Of course, that isn't to say that there wasn't corporate influence shaping those policies! From the General Motors streetcar conspiracy to the General Motors Futurama exhibit at the 1939 New York World's Fair, it's obvious that the automotive industry had a huge impact. It's less obvious -- or perhaps I should say, less "provable" -- that said influence was corrupt (in terms of, say, bribing politicians to implement policies the public didn't otherwise actually want) rather than merely reflective of the prevailing public sentiment of the times, but I don't disbelieve it either.

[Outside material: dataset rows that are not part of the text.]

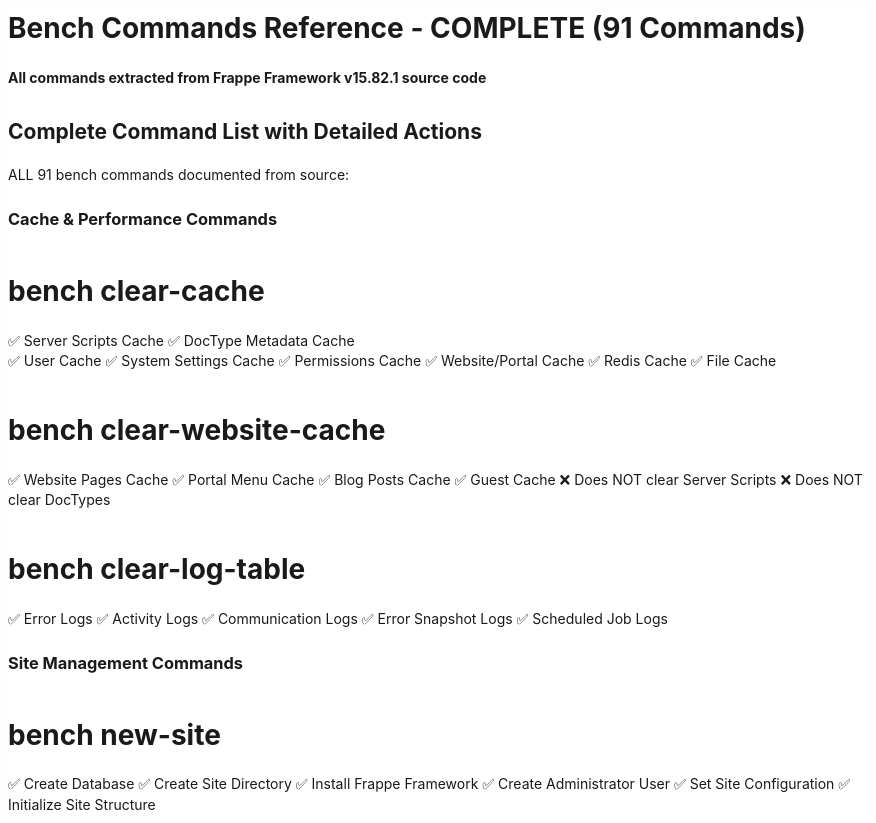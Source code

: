 # Bench Commands Reference - COMPLETE (91 Commands)

**All commands extracted from Frappe Framework v15.82.1 source code**

## Complete Command List with Detailed Actions

ALL 91 bench commands documented from source:

### Cache & Performance Commands

# bench clear-cache
✅ Server Scripts Cache
✅ DocType Metadata Cache  
✅ User Cache
✅ System Settings Cache
✅ Permissions Cache
✅ Website/Portal Cache
✅ Redis Cache
✅ File Cache

# bench clear-website-cache
✅ Website Pages Cache
✅ Portal Menu Cache
✅ Blog Posts Cache
✅ Guest Cache
❌ Does NOT clear Server Scripts
❌ Does NOT clear DocTypes

# bench clear-log-table
✅ Error Logs
✅ Activity Logs
✅ Communication Logs
✅ Error Snapshot Logs
✅ Scheduled Job Logs

### Site Management Commands

# bench new-site
✅ Create Database
✅ Create Site Directory
✅ Install Frappe Framework
✅ Create Administrator User
✅ Set Site Configuration
✅ Initialize Site Structure

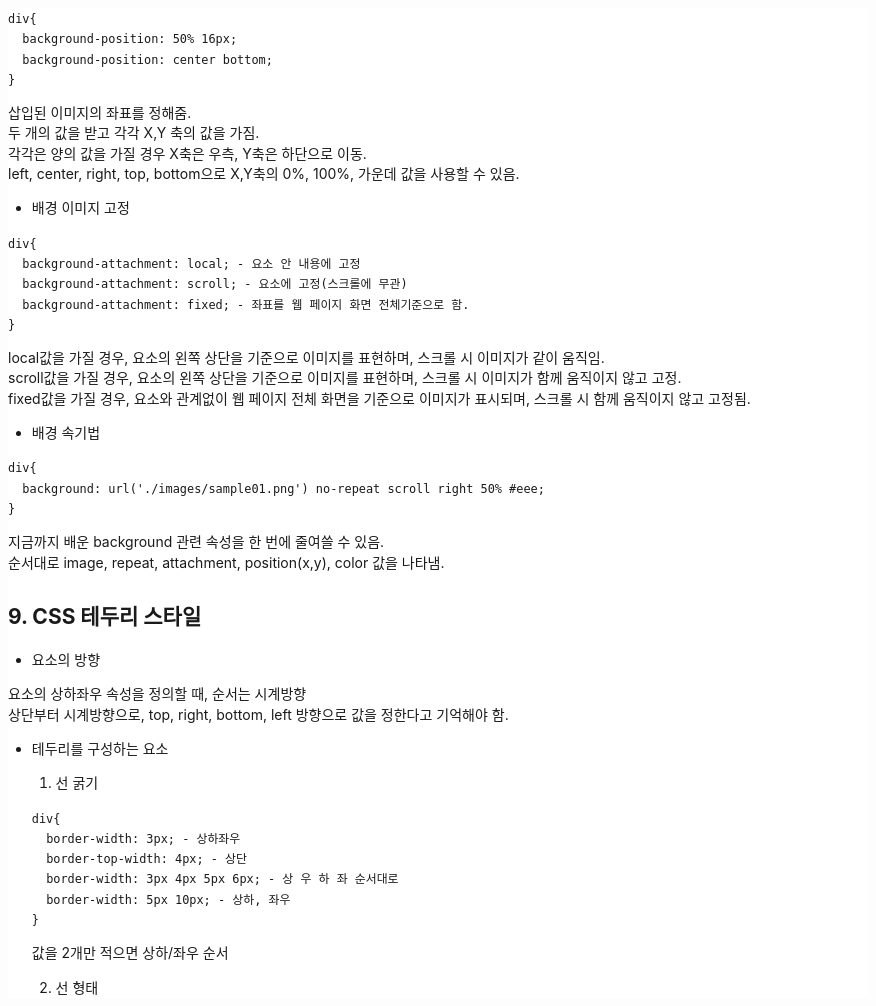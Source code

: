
 ```
div{
  background-position: 50% 16px;
  background-position: center bottom;
}
```

삽입된 이미지의 좌표를 정해줌.  
두 개의 값을 받고 각각 X,Y 축의 값을 가짐.  
각각은 양의 값을 가질 경우 X축은 우측, Y축은 하단으로 이동.  
left, center, right, top, bottom으로 X,Y축의 0%, 100%, 가운데 값을 사용할 수 있음.

+ 배경 이미지 고정

```
div{
  background-attachment: local; - 요소 안 내용에 고정
  background-attachment: scroll; - 요소에 고정(스크롤에 무관)
  background-attachment: fixed; - 좌표를 웹 페이지 화면 전체기준으로 함.
}
```

local값을 가질 경우, 요소의 왼쪽 상단을 기준으로 이미지를 표현하며, 스크롤 시 이미지가 같이 움직임.  
scroll값을 가질 경우, 요소의 왼쪽 상단을 기준으로 이미지를 표현하며, 스크롤 시 이미지가 함께 움직이지 않고 고정.  
fixed값을 가질 경우, 요소와 관계없이 웹 페이지 전체 화면을 기준으로 이미지가 표시되며, 스크롤 시 함께 움직이지 않고 고정됨.

+ 배경 속기법

```
div{
  background: url('./images/sample01.png') no-repeat scroll right 50% #eee;
}
```
지금까지 배운 background 관련 속성을 한 번에 줄여쓸 수 있음.  
순서대로 image, repeat, attachment, position(x,y), color 값을 나타냄.

## 9. CSS 테두리 스타일

+ 요소의 방향

요소의 상하좌우 속성을 정의할 때, 순서는 시계방향  
상단부터 시계방향으로, top, right, bottom, left 방향으로 값을 정한다고 기억해야 함.  

+ 테두리를 구성하는 요소

  1. 선 굵기
  ```
  div{
    border-width: 3px; - 상하좌우
    border-top-width: 4px; - 상단
    border-width: 3px 4px 5px 6px; - 상 우 하 좌 순서대로
    border-width: 5px 10px; - 상하, 좌우
  }
  ```
  값을 2개만 적으면 상하/좌우 순서

  2. 선 형태
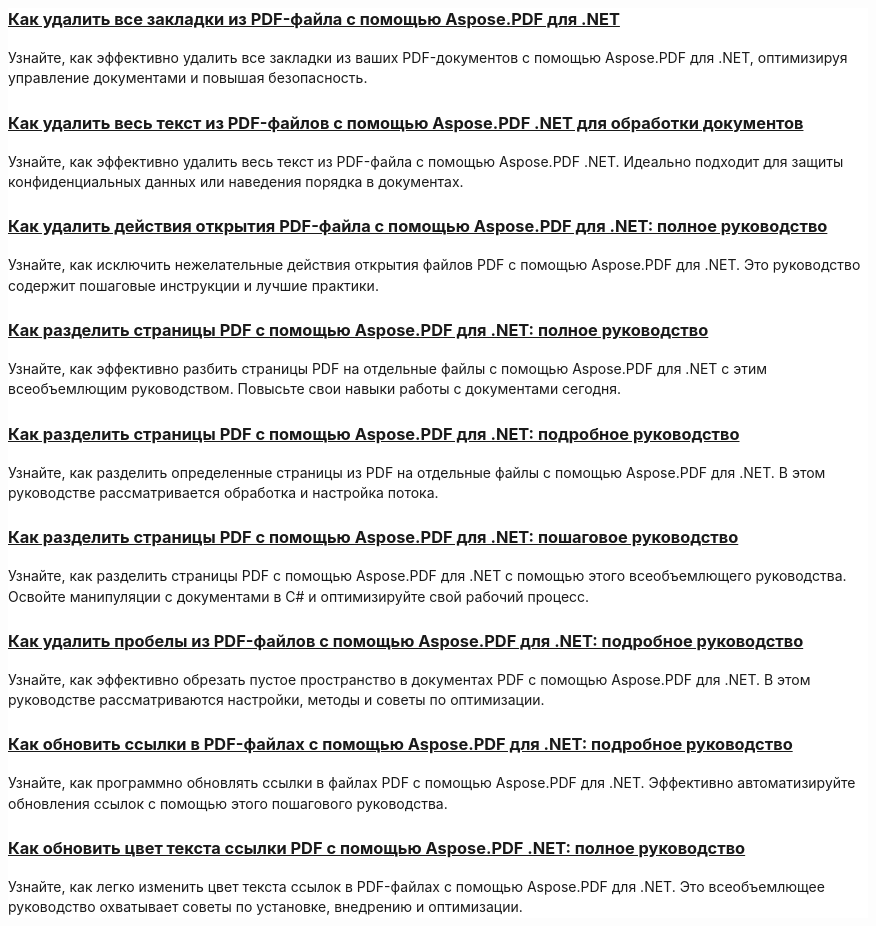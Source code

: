 ### [Как удалить все закладки из PDF-файла с помощью Aspose.PDF для .NET](./remove-all-bookmarks-pdf-aspose-dotnet/)
Узнайте, как эффективно удалить все закладки из ваших PDF-документов с помощью Aspose.PDF для .NET, оптимизируя управление документами и повышая безопасность.

### [Как удалить весь текст из PDF-файлов с помощью Aspose.PDF .NET для обработки документов](./remove-text-aspose-pdf-net-tutorial/)
Узнайте, как эффективно удалить весь текст из PDF-файла с помощью Aspose.PDF .NET. Идеально подходит для защиты конфиденциальных данных или наведения порядка в документах.

### [Как удалить действия открытия PDF-файла с помощью Aspose.PDF для .NET: полное руководство](./remove-pdf-open-action-aspose-dotnet-guide/)
Узнайте, как исключить нежелательные действия открытия файлов PDF с помощью Aspose.PDF для .NET. Это руководство содержит пошаговые инструкции и лучшие практики.

### [Как разделить страницы PDF с помощью Aspose.PDF для .NET: полное руководство](./mastering-pdf-page-splitting-aspose-pdf-net/)
Узнайте, как эффективно разбить страницы PDF на отдельные файлы с помощью Aspose.PDF для .NET с этим всеобъемлющим руководством. Повысьте свои навыки работы с документами сегодня.

### [Как разделить страницы PDF с помощью Aspose.PDF для .NET: подробное руководство](./split-pdf-pages-aspose-pdf-net/)
Узнайте, как разделить определенные страницы из PDF на отдельные файлы с помощью Aspose.PDF для .NET. В этом руководстве рассматривается обработка и настройка потока.

### [Как разделить страницы PDF с помощью Aspose.PDF для .NET: пошаговое руководство](./split-pdf-pages-aspose-pdf-net-guide/)
Узнайте, как разделить страницы PDF с помощью Aspose.PDF для .NET с помощью этого всеобъемлющего руководства. Освойте манипуляции с документами в C# и оптимизируйте свой рабочий процесс.

### [Как удалить пробелы из PDF-файлов с помощью Aspose.PDF для .NET: подробное руководство](./trim-white-space-aspose-pdf-net/)
Узнайте, как эффективно обрезать пустое пространство в документах PDF с помощью Aspose.PDF для .NET. В этом руководстве рассматриваются настройки, методы и советы по оптимизации.

### [Как обновить ссылки в PDF-файлах с помощью Aspose.PDF для .NET: подробное руководство](./update-links-pdfs-aspose-pdf-dotnet/)
Узнайте, как программно обновлять ссылки в файлах PDF с помощью Aspose.PDF для .NET. Эффективно автоматизируйте обновления ссылок с помощью этого пошагового руководства.

### [Как обновить цвет текста ссылки PDF с помощью Aspose.PDF .NET: полное руководство](./update-pdf-link-text-color-aspose-net/)
Узнайте, как легко изменить цвет текста ссылок в PDF-файлах с помощью Aspose.PDF для .NET. Это всеобъемлющее руководство охватывает советы по установке, внедрению и оптимизации.
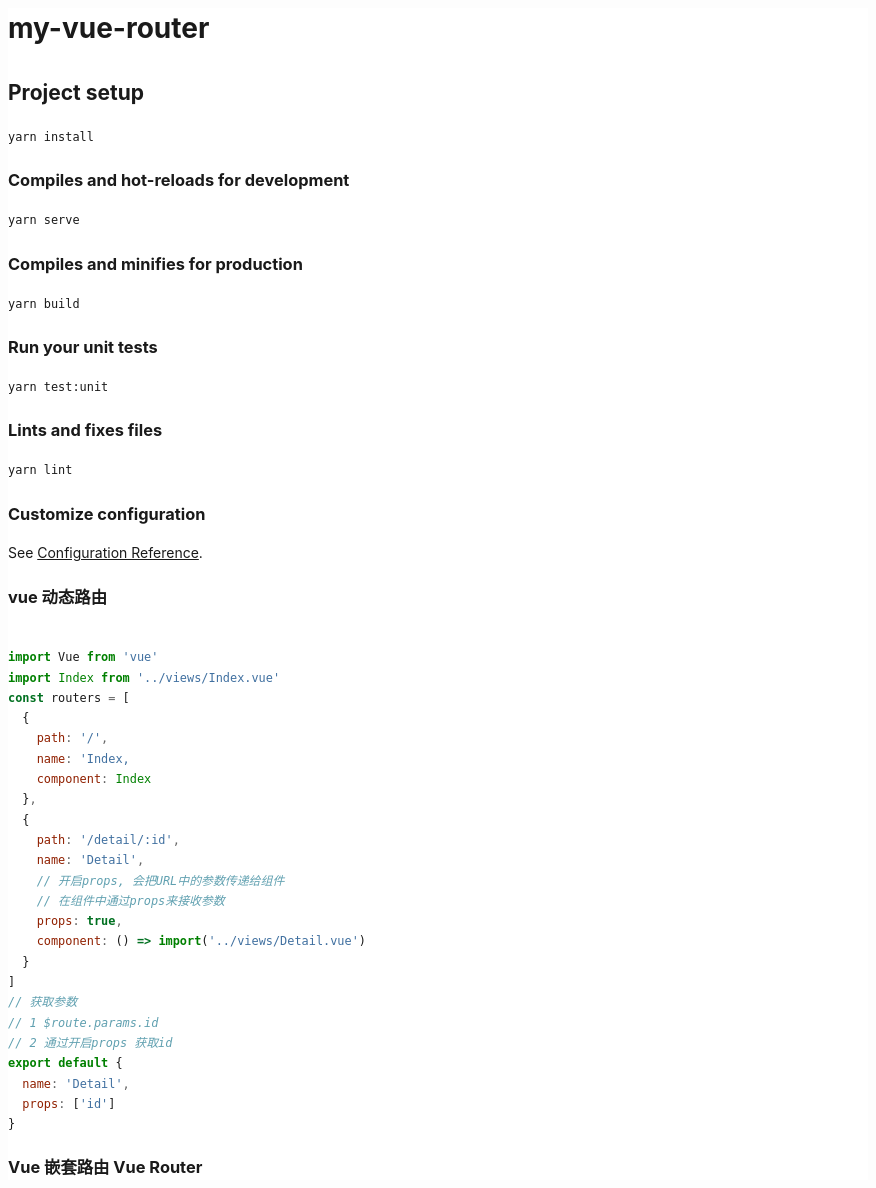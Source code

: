 # my-vue-router

## Project setup
```
yarn install
```

### Compiles and hot-reloads for development
```
yarn serve
```

### Compiles and minifies for production
```
yarn build
```

### Run your unit tests
```
yarn test:unit
```

### Lints and fixes files
```
yarn lint
```

### Customize configuration
See [Configuration Reference](https://cli.vuejs.org/config/).


### vue 动态路由
```javascript

import Vue from 'vue'
import Index from '../views/Index.vue'
const routers = [
  {
    path: '/',
    name: 'Index,
    component: Index
  },
  {
    path: '/detail/:id',
    name: 'Detail',
    // 开启props, 会把URL中的参数传递给组件
    // 在组件中通过props来接收参数
    props: true,
    component: () => import('../views/Detail.vue')
  }
]
// 获取参数
// 1 $route.params.id
// 2 通过开启props 获取id 
export default {
  name: 'Detail',
  props: ['id']
}
```
### Vue 嵌套路由 Vue Router
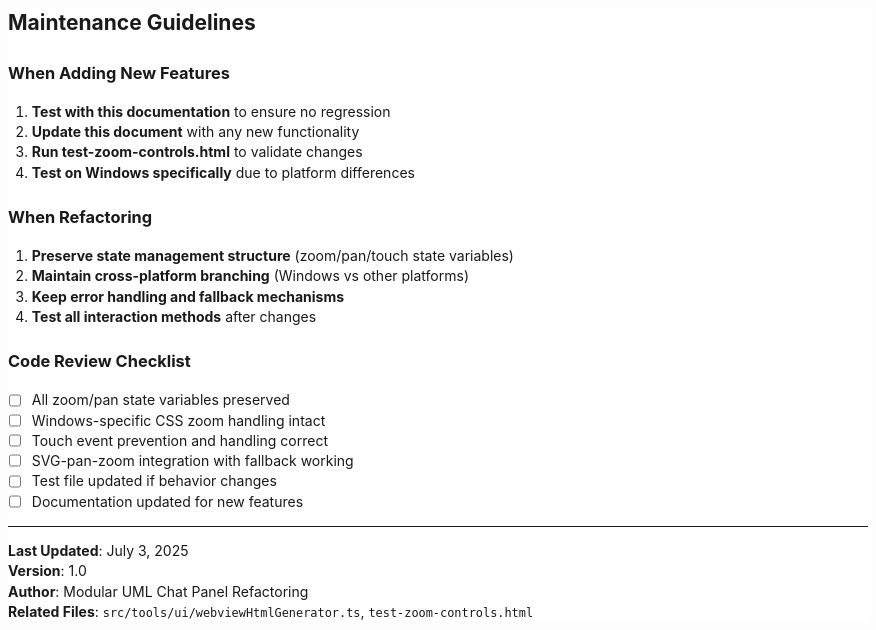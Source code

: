 ## Maintenance Guidelines

### When Adding New Features
1. **Test with this documentation** to ensure no regression
2. **Update this document** with any new functionality
3. **Run test-zoom-controls.html** to validate changes
4. **Test on Windows specifically** due to platform differences

### When Refactoring
1. **Preserve state management structure** (zoom/pan/touch state variables)
2. **Maintain cross-platform branching** (Windows vs other platforms)
3. **Keep error handling and fallback mechanisms**
4. **Test all interaction methods** after changes

### Code Review Checklist
- [ ] All zoom/pan state variables preserved
- [ ] Windows-specific CSS zoom handling intact
- [ ] Touch event prevention and handling correct
- [ ] SVG-pan-zoom integration with fallback working
- [ ] Test file updated if behavior changes
- [ ] Documentation updated for new features

---

**Last Updated**: July 3, 2025  
**Version**: 1.0  
**Author**: Modular UML Chat Panel Refactoring  
**Related Files**: `src/tools/ui/webviewHtmlGenerator.ts`, `test-zoom-controls.html`
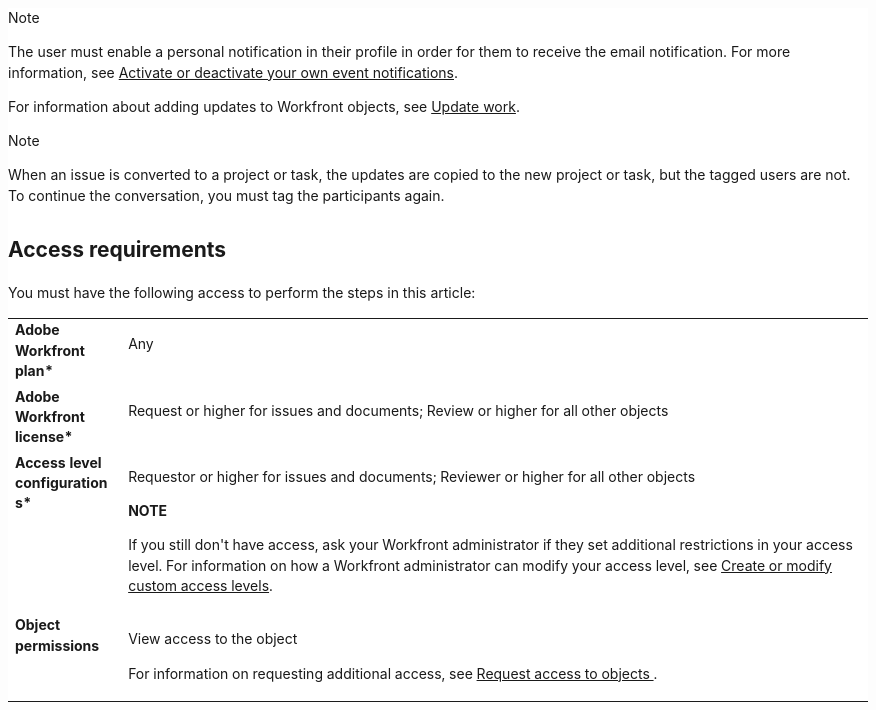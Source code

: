>[!NOTE]
>
>The user must enable a personal notification in their profile in order for them to receive the email notification. For more information, see [Activate or deactivate your own event notifications](../../workfront-basics/using-notifications/activate-or-deactivate-your-own-event-notifications.md).
>

For information about adding updates to Workfront objects, see [Update work](../../workfront-basics/updating-work-items-and-viewing-updates/update-work.md).

>[!NOTE]
>
>When an issue is converted to a project or task, the updates are copied to the new project or task, but the tagged users are not. To continue the conversation, you must tag the participants again.

## Access requirements

You must have the following access to perform the steps in this article:

<table style="table-layout:auto"> 
 <col> 
 </col> 
 <col> 
 </col> 
 <tbody> 
  <tr> 
   <td role="rowheader"><strong>Adobe Workfront plan*</strong></td> 
   <td> <p>Any</p> </td> 
  </tr> 
  <tr> 
   <td role="rowheader"><strong>Adobe Workfront license*</strong></td> 
   <td> <p>Request or higher for issues and documents; Review or higher for all other objects</p> </td> 
  </tr> 
  <tr> 
   <td role="rowheader"><strong>Access level configurations*</strong></td> 
   <td> <p>Requestor or higher for issues and documents; Reviewer or higher for all other objects</p> 
   <p><b>NOTE</b>
   
   If you still don't have access, ask your Workfront administrator if they set additional restrictions in your access level. For information on how a Workfront administrator can modify your access level, see <a href="../../administration-and-setup/add-users/configure-and-grant-access/create-modify-access-levels.md" class="MCXref xref">Create or modify custom access levels</a>.</p> </td> 
  </tr> 
  <tr> 
   <td role="rowheader"><strong>Object permissions</strong></td> 
   <td> <p>View access to the object</p> <p>For information on requesting additional access, see <a href="../../workfront-basics/grant-and-request-access-to-objects/request-access.md" class="MCXref xref">Request access to objects </a>.</p> </td> 
  </tr> 
 </tbody> 
</table>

TL;DR: I'm not necessarily taking a position on whether it was proverbial "big government" or "big business" to blame for America's car dependency, but I am saying that it's definitely incorrect to characterize it as merely the emergent result of individual choices by members of the public. Those individual choices were made subject to circumstances that both government and business had huge amounts of power over, and that fact cannot be ignored.


^1^ For more info on "modernist city planning" read up on stuff like the Garden City movement started by Ebenezer Howard, Le Corbusier's Ville Radieuse, and Frank Lloyd Wright's Broadacre City. In fact, I remember reading somewhere that Wright himself helped write those FHA guidelines, but I can't find the reference anymore. : (

^2^ It would be irresponsible not to point out that redlining and racial segregation were massively important factors in all this, too. However, this comment is intended to focus on the change in urban form itself, so hopefully folks won't get too upset that I'm limiting it to this footnote.

[–] redballooon@lemm.ee 2 points 1 year ago

Oh I can assure you, the sentiments are no different here in Germany, where no such experiment has been done in any large scale.